默认情况下启用 IPMI 服务的 State 属性。使用之前,必须在 Oracle ILOM 中使用正确的基于角色的特权 (Administrator, Operator) 配置用户帐户,才能执行 IPMI 管理功能。
对于运行 Oracle ILOM 固件 3.2.4 或更高版本的 SP,支持 IPMI v2.0 管理会话,但默认情况下不支持 IPMI v1.5 管理会话。IPMI v1.5 属性在 Oracle ILOM 中可以配置。
对于运行 Oracle ILOM 固件 3.2.3 或更低发行版的 SP,Oracle ILOM 支持 IPMI v2.0 和 v1.5 管理会话。

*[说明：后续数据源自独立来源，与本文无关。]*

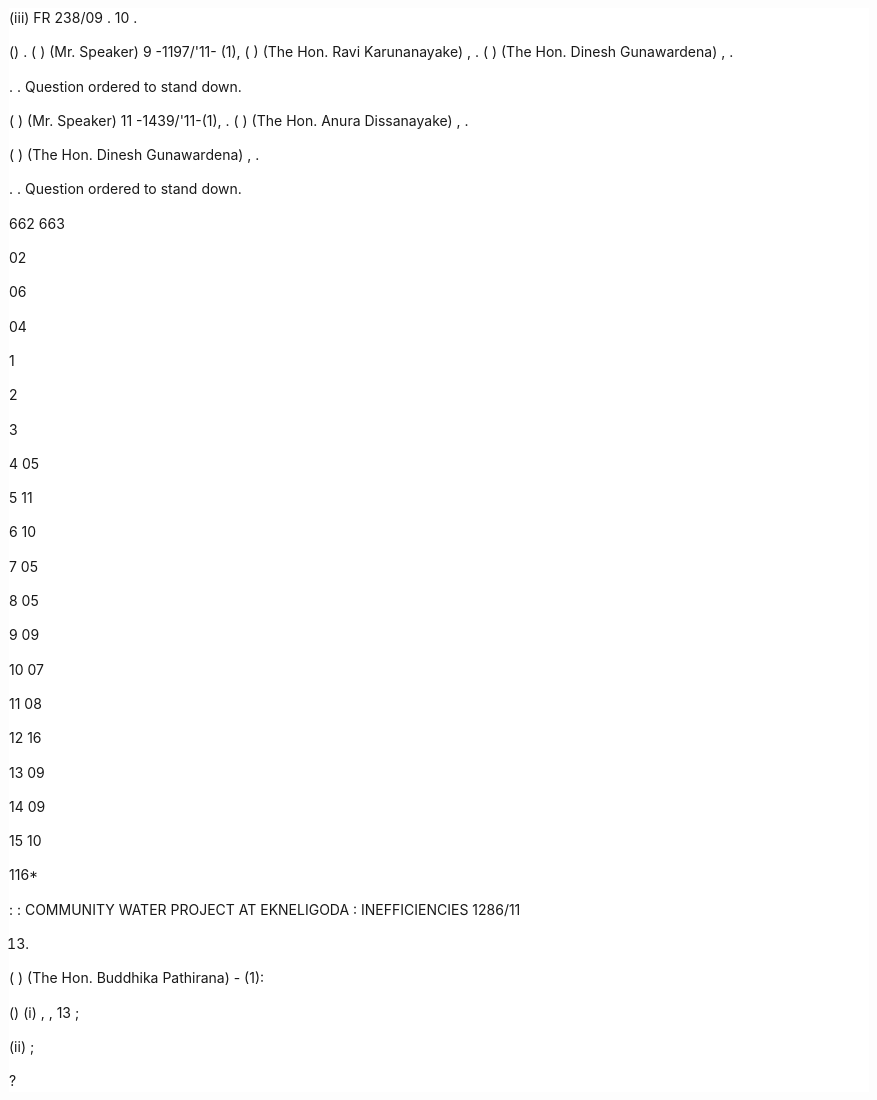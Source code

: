 (iii) FR 238/09 . 10 .

() . ( ) (Mr. Speaker) 9 -1197/'11- (1), ( ) (The Hon. Ravi Karunanayake) , . ( ) (The Hon. Dinesh Gunawardena) , .

. . Question ordered to stand down.

( ) (Mr. Speaker) 11 -1439/'11-(1), . ( ) (The Hon. Anura Dissanayake) , .

( ) (The Hon. Dinesh Gunawardena) , .

. . Question ordered to stand down.

662 663

02

06

04

1

2

3

4 05

5 11

6 10

7 05

8 05

9 09

10 07

11 08

12 16

13 09

14 09

15 10

116*

: : COMMUNITY WATER PROJECT AT EKNELIGODA : INEFFICIENCIES 1286/11

13.

( ) (The Hon. Buddhika Pathirana) - (1):

() (i) , , 13 ;

(ii) ;

?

IPMI v1.5 属性在 Oracle ILOM 中不可配置。
例如,在以下界面中:
有关更多的 IPMI 配置说明,请参阅下面“相关信息”部分列出的相应文档。
《Oracle ILOM 协议管理参考(适用于 SNMP 和 IPMI)(固件 3.2.x)》中的“使用 IPMI 进行服务器管理”
《Oracle ILOM 3.1 SNMP、IPMI、CIM、WS-MAN 协议管理参考》中的“使用 IPMI 进行服务器管理”
《Oracle ILOM 3.0 SNMP、IPMI、CIM、WS-MAN 协议管理参考》中的“使用 IPMI 进行服务器管理”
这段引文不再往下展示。